II. FEDERAL COURT ABSTENTION

A more complex question is raised by Acton in its motion to dismiss, or in the alternative to stay, by reason of parallel judicial proceedings currently pending in the California state courts. On July 14, 1982, prior to the commencement of this action in federal court, plaintiff filed a lawsuit in the Superior Court for the County of Los Angeles against Acton for breach of the same lease and service agreement at issue in the instant case. The Superior Court complaint states four common counts for money damages in the sum of $179,-146.86, plus interest, for rental payments accruing between May 1 and July 12, 1982. Upon filing its state court action on July 14, 1982, plaintiff made an ex parte application for a writ of attachment, which was denied by the Superior Court. Plaintiff renewed its request for attachment by noticed motion, which was denied after hearing by the Superior Court on September 7, 1982. After filing a motion for reconsideration on September 24 (which was heard and denied by the Superior Court on October 12), plaintiff opened a second front in the federal courts on September 29th.

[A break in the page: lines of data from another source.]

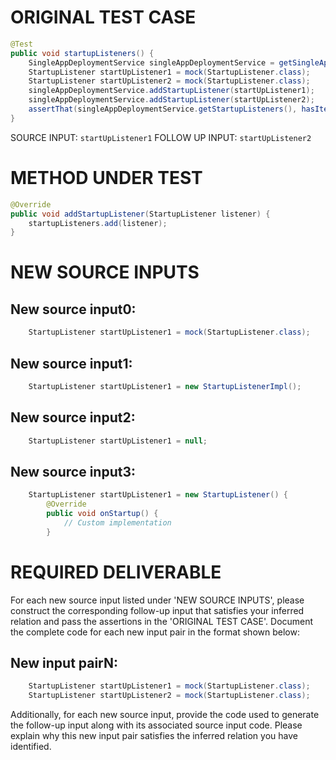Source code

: # ORIGINAL TEST CASE
```java
@Test
public void startupListeners() {
    SingleAppDeploymentService singleAppDeploymentService = getSingleAppDeploymentService();
    StartupListener startUpListener1 = mock(StartupListener.class);
    StartupListener startUpListener2 = mock(StartupListener.class);
    singleAppDeploymentService.addStartupListener(startUpListener1);
    singleAppDeploymentService.addStartupListener(startUpListener2);
    assertThat(singleAppDeploymentService.getStartupListeners(), hasItems(startUpListener1, startUpListener2));
}

```
SOURCE INPUT: `startUpListener1`
FOLLOW UP INPUT: `startUpListener2`


# METHOD UNDER TEST
```java
@Override
public void addStartupListener(StartupListener listener) {
    startupListeners.add(listener);
}

```


# NEW SOURCE INPUTS
## New source input0:
```java
    StartupListener startUpListener1 = mock(StartupListener.class);
```

## New source input1:
```java
    StartupListener startUpListener1 = new StartupListenerImpl();
```

## New source input2:
```java
    StartupListener startUpListener1 = null;
```

## New source input3:
```java
    StartupListener startUpListener1 = new StartupListener() {
        @Override
        public void onStartup() {
            // Custom implementation
        }
```



# REQUIRED DELIVERABLE
For each new source input listed under 'NEW SOURCE INPUTS', please construct the corresponding follow-up input that satisfies your inferred relation and pass the assertions in the 'ORIGINAL TEST CASE'. Document the complete code for each new input pair in the format shown below:
## New input pairN:
```java
    StartupListener startUpListener1 = mock(StartupListener.class);
    StartupListener startUpListener2 = mock(StartupListener.class);
```

Additionally, for each new source input, provide the code used to generate the follow-up input along with its associated source input code. Please explain why this new input pair satisfies the inferred relation you have identified.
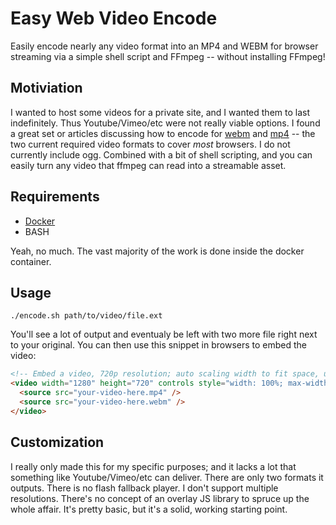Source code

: # Easy Web Video Encode

Easily encode nearly any video format into an MP4 and WEBM for browser streaming via 
a simple shell script and FFmpeg -- without installing FFmpeg!

## Motiviation

I wanted to host some videos for a private site, and I wanted them to last indefinitely.
Thus Youtube/Vimeo/etc were not really viable options. I found a great set or articles
discussing how to encode for [webm][webm] and [mp4][mp4] -- the two current required 
video formats to cover _most_ browsers. I do not currently include ogg. Combined with 
a bit of shell scripting, and you can easily turn any video that ffmpeg can read into
a streamable asset.

[webm]: https://www.virag.si/2012/01/webm-web-video-encoding-tutorial-with-ffmpeg-0-9/
[mp4]: https://www.virag.si/2012/01/web-video-encoding-tutorial-with-ffmpeg-0-9/

## Requirements

 * [Docker](https://www.docker.com/)
 * BASH

Yeah, no much. The vast majority of the work is done inside the docker container.

## Usage

```
./encode.sh path/to/video/file.ext
```

You'll see a lot of output and eventualy be left with two more file right next to
your original. You can then use this snippet in browsers to embed the video:

```html
<!-- Embed a video, 720p resolution; auto scaling width to fit space, up to full resolution -->
<video width="1280" height="720" controls style="width: 100%; max-width: 1280px; max-height: 720px">
  <source src="your-video-here.mp4" />
  <source src="your-video-here.webm" />
</video>
```

## Customization

I really only made this for my specific purposes; and it lacks a lot that something like
Youtube/Vimeo/etc can deliver. There are only two formats it outputs. There is no flash
fallback player. I don't support multiple resolutions. There's no concept of an overlay
JS library to spruce up the whole affair. It's pretty basic, but it's a solid, working
starting point.
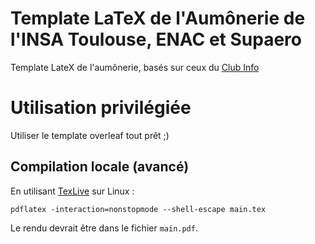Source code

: # Template LaTeX de l'Aumônerie de l'INSA Toulouse, ENAC et Supaero
Template LateX de l'aumônerie, basés sur ceux du [Club Info](https://clubinfo.insat.fr/)

# Utilisation privilégiée 

Utiliser le template overleaf tout prêt ;)

## Compilation locale (avancé)

En utilisant [TexLive][texlive] sur Linux :

```
pdflatex -interaction=nonstopmode --shell-escape main.tex
```

Le rendu devrait être dans le fichier `main.pdf`.

[texlive]: https://fr.wikipedia.org/wiki/TeX_Live
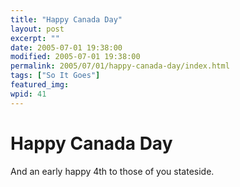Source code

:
 ```yaml
---
title: "Happy Canada Day"
layout: post
excerpt: ""
date: 2005-07-01 19:38:00
modified: 2005-07-01 19:38:00
permalink: 2005/07/01/happy-canada-day/index.html
tags: ["So It Goes"]
featured_img: 
wpid: 41
---
```


# Happy Canada Day

And an early happy 4th to those of you stateside.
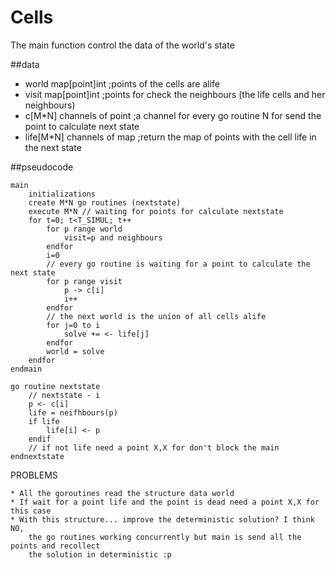 # Cells

The main function control the data of the world's state

##data

* world map[point]int       ;points of the cells are alife
* visit map[point]int       ;points for check the neighbours (the life cells and her neighbours)
* c[M*N] channels of point  ;a channel for every go routine N for send the point to calculate next state
* life[M*N] channels of map ;return the map of points with the cell life in the next state


##pseudocode
```
main 
    initializations
    create M*N go routines (nextstate)
    execute M*N // waiting for points for calculate nextstate
    for t=0; t<T_SIMUL; t++
        for p range world
            visit=p and neighbours
        endfor
        i=0
        // every go routine is waiting for a point to calculate the next state
        for p range visit
            p -> c[i]
            i++
        endfor
        // the next world is the union of all cells alife
        for j=0 to i
            solve += <- life[j]
        endfor
        world = solve
    endfor
endmain

go routine nextstate
    // nextstate - i
    p <- c[i]
    life = neifhbours(p)
    if life
        life[i] <- p
    endif
    // if not life need a point X,X for don't block the main
endnextstate
```

PROBLEMS

    * All the goroutines read the structure data world
    * If wait for a point life and the point is dead need a point X,X for this case
    * With this structure... improve the deterministic solution? I think NO,
        the go routines working concurrently but main is send all the points and recollect
        the solution in deterministic :p

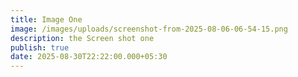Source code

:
 ```yaml
---
title: Image One
image: /images/uploads/screenshot-from-2025-08-06-06-54-15.png
description: the Screen shot one
publish: true
date: 2025-08-30T22:22:00.000+05:30
---
```

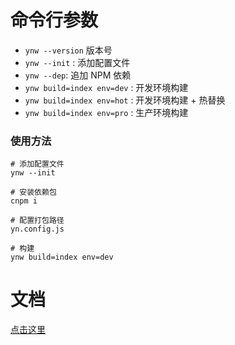 # 命令行参数

- `ynw --version` 版本号
- `ynw --init` : 添加配置文件
- `ynw --dep`: 追加 NPM 依赖
- `ynw build=index env=dev` : 开发环境构建
- `ynw build=index env=hot` : 开发环境构建 + 热替换
- `ynw build=index env=pro` : 生产环境构建

### 使用方法

```shell
# 添加配置文件
ynw --init

# 安装依赖包
cnpm i

# 配置打包路径
yn.config.js

# 构建
ynw build=index env=dev
```

# 文档

[点击这里](https://github.com/liqiang0335/ynw/tree/master/api)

Plaintiff again sought a writ of attachment, the hearing on which was continued pending the decision on this motion to dismiss or stay.

The federal court complaint arises from the same lease and service agreement at issue in the state court proceedings. The federal action differs only in the measure of damages sought: plaintiff seeks damages for rental payments that accrued after its state court action was filed, and in addition seeks damages arising out of the cancellation clause included in the lease agreement. 2 The underlying contract, as well as the circumstances of the alleged breach, are identical in both causes of action. Likewise, the named parties in both lawsuits are identical. 3 A decision in either the state or federal case would be res judicata in the other; thus, which court makes a final decision on the merits of the dispute between the parties depends upon the fortuities of case loads and trial scheduling in the state and federal courts for this district.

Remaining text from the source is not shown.